Another trend for this season is healthful foods, said Stan Lawson, the general manager of the National Republican Club of Capitol Hill, ensuring guests will need a second helping and restaurants will move more merchandise.
“There’s been a trend towards lighter meals and lighter portions, especially at luncheons,” Lawson said. “When people are doing their own sort of entertaining, a regular sit-down dinner, they’ll have a steak.”
Christina C. Presock, Senior Catering Manager for Washington’s Willard Intercontinental, said what’s old is new again on menus for ’08.
“We are seeing some fondue stations, the deluxe reception with a combination of tray, passed and stationary, hors d’oeuvre with carving stations,” Presock wrote in an e-mail. “We think champagne is making a resurgence and is also showing to be well received by both men and women.”
Burgos said appetizers will continue to be popular on the Hill because of the scrutinizing public eye.
“Because of the ethics rules, it’s a lot of mostly finger foods; 85 percent are,” Burgos said. “There’s only so much money they’re allowed to go out and spend on food."
Lawson said hors d’oeuvre receptions make up about 75 percent of the club’s business because they allow candidates to appear at many functions in a short amount of time while still putting in the obligatory face time. Guests can also arrive at different hours and socialize with many people throughout the dining experience, leaving everyone with the impression of getting the most bang for their buck.
"Mostly it’s about time, the amount of time that’s allocated for the event combines with the amount of time the people attending have to get to one, two, three different events in a two- to three-hour span,” Lawson said.
For the socially conscious, some are taking a walk on mild side with vegetarian offerings.
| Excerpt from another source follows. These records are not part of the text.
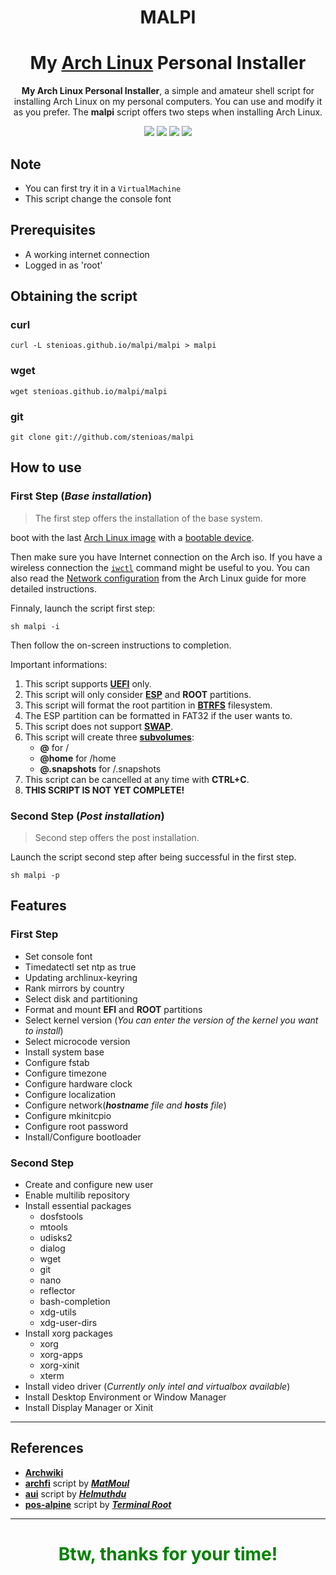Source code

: <h1 align="center">
  MALPI
</h1>

<h1 align="center">
  My <a href=https://www.archlinux.org/>Arch Linux</a> Personal Installer
</h1>
<p align="center"><strong>My Arch Linux Personal Installer</strong>, a simple and amateur shell script for installing Arch Linux on my personal computers. You can use and modify it as you prefer. The <strong>malpi</strong> script offers two steps when installing Arch Linux.</p>

<p align="center">
  <img src="https://img.shields.io/badge/Maintained%3F-Yes-green?style=for-the-badge">
  <img src="https://img.shields.io/github/license/stenioas/malpi?style=for-the-badge">
  <img src="https://img.shields.io/github/issues/stenioas/malpi?color=violet&style=for-the-badge">
  <img src="https://img.shields.io/github/stars/stenioas/malpi?style=for-the-badge">
</p>

## Note
* You can first try it in a `VirtualMachine`
* This script change the console font

## Prerequisites

- A working internet connection
- Logged in as 'root'

## Obtaining the script

### curl
	curl -L stenioas.github.io/malpi/malpi > malpi

### wget
	wget stenioas.github.io/malpi/malpi

### git
	git clone git://github.com/stenioas/malpi

## How to use

### First Step (*Base installation*) ###

> The first step offers the installation of the base system.

boot with the last [Arch Linux image](https://www.archlinux.org/download/) with a [bootable device](https://wiki.archlinux.org/index.php/USB_flash_installation_media).

Then make sure you have Internet connection on the Arch iso. If you have a wireless connection the [`iwctl`](https://wiki.archlinux.org/index.php/Iwd#iwctl) command might be useful to you. You can also read the [Network configuration](https://wiki.archlinux.org/index.php/Network_configuration) from the Arch Linux guide for more detailed instructions.

Finnaly, launch the script first step:

    sh malpi -i

Then follow the on-screen instructions to completion.

Important informations:

1. This script supports [**UEFI**](https://wiki.archlinux.org/index.php/Unified_Extensible_Firmware_Interface) only.
2. This script will only consider [**ESP**](https://wiki.archlinux.org/index.php/EFI_system_partition) and **ROOT** partitions.
3. This script will format the root partition in [**BTRFS**](https://wiki.archlinux.org/index.php/btrfs) filesystem.
4. The ESP partition can be formatted in FAT32 if the user wants to.
5. This script does not support [**SWAP**](https://wiki.archlinux.org/index.php/swap).
6. This script will create three [**subvolumes**](https://wiki.archlinux.org/index.php/btrfs#Subvolumes "subvolumes"):
	- **@** for /
	- **@home** for /home
	- **@.snapshots** for /.snapshots
7. This script can be cancelled at any time with **CTRL+C**.
8. **THIS SCRIPT IS NOT YET COMPLETE!**

### Second Step (*Post installation*) ###

> Second step offers the post installation.

Launch the script second step after being successful in the first step.

	sh malpi -p

## Features
### First Step
- Set console font
- Timedatectl set ntp as true
- Updating archlinux-keyring
- Rank mirrors by country
- Select disk and partitioning
- Format and mount **EFI** and **ROOT** partitions
- Select kernel version (*You can enter the version of the kernel you want to install*)
- Select microcode version
- Install system base
- Configure fstab
- Configure timezone
- Configure hardware clock
- Configure localization
- Configure network(***hostname** file and **hosts** file*)
- Configure mkinitcpio
- Configure root password
- Install/Configure bootloader

### Second Step
- Create and configure new user
- Enable multilib repository
- Install essential packages
	- dosfstools
	- mtools
	- udisks2
	- dialog
	- wget
	- git
	- nano
	- reflector
	- bash-completion
	- xdg-utils
	- xdg-user-dirs
- Install xorg packages
	- xorg
	- xorg-apps
	- xorg-xinit
	- xterm
- Install video driver (*Currently only intel and virtualbox available*)
- Install Desktop Environment or Window Manager
- Install Display Manager or Xinit

---

## References ##

- [**Archwiki**](https://wiki.archlinux.org/)
- [**archfi**](https://github.com/MatMoul/archfi) script by [***MatMoul***](https://github.com/MatMoul)
- [**aui**](https://github.com/helmuthdu/aui) script by [***Helmuthdu***](https://github.com/helmuthdu)
- [**pos-alpine**](https://terminalroot.com.br/2019/12/alpine-linux-com-awesomewm-nao-recomendado-para-usuarios-nutella.html) script by [***Terminal Root***](https://terminalroot.com.br/)

---
<h1 align="center" style="color:green">Btw, thanks for your time!</h1>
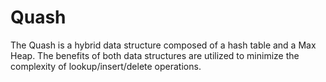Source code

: Quash
=====

The Quash is a hybrid data structure composed of a hash table and a Max Heap. The benefits of both data structures are utilized to minimize the complexity of lookup/insert/delete operations.
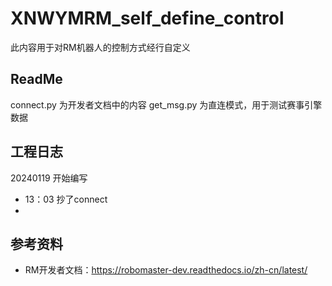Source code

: # XNWYMRM_self_define_control
此内容用于对RM机器人的控制方式经行自定义

## ReadMe
connect.py 为开发者文档中的内容
get_msg.py 为直连模式，用于测试赛事引擎数据

## 工程日志
20240119
    开始编写

- 13：03 抄了connect
- 



## 参考资料
- RM开发者文档：https://robomaster-dev.readthedocs.io/zh-cn/latest/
Lawson said at the Republican Club vegetarian entrees are requested 4 to 5 percent of the time at larger events. Burgos, of Haute on the Hill, said organic vegetables and fruits are growing in popularity.
But meat is still king at the Willard, Presock said.
“Lamb is still very popular at a carving station, on a tray as passed hors d’oeuvres or as a main entrée,” Presock said. “Cocktails and lamb chops, jumbo shrimp and spring rolls (are trendy).”
Regional cuisines are also popular because they let candidates show how down to earth they are by offering hometown favorites such as apple pie, special sausages, North Carolina barbecue and New Orleans crawfish. Groups wishing to woo candidates employ the same tactics.
“They try to bring in stuff that is pretty much popular to their state,” Burgos said. “We have Tex-Mex that is popular.”
Presock said the Willard has created stations such as a Tennessee State Fair dessert buffet or a Mississippi sweet station.
“We see requests for sushi stations with the authentic sushi chef preparing the sushi on site for each guest,” Presock said. “We have a lot of fun in creating specialty drinks and naming them after the candidate or political party.”
Lawson said Italian and Pan-Asian are popular regional cuisines, but southern-style fired chicken and biscuits and grits usually make an appearance on menus, no matter how fat the rest of America grows.
“At the end of the day, D.C. is still pretty much a Southern town,” Lawson said.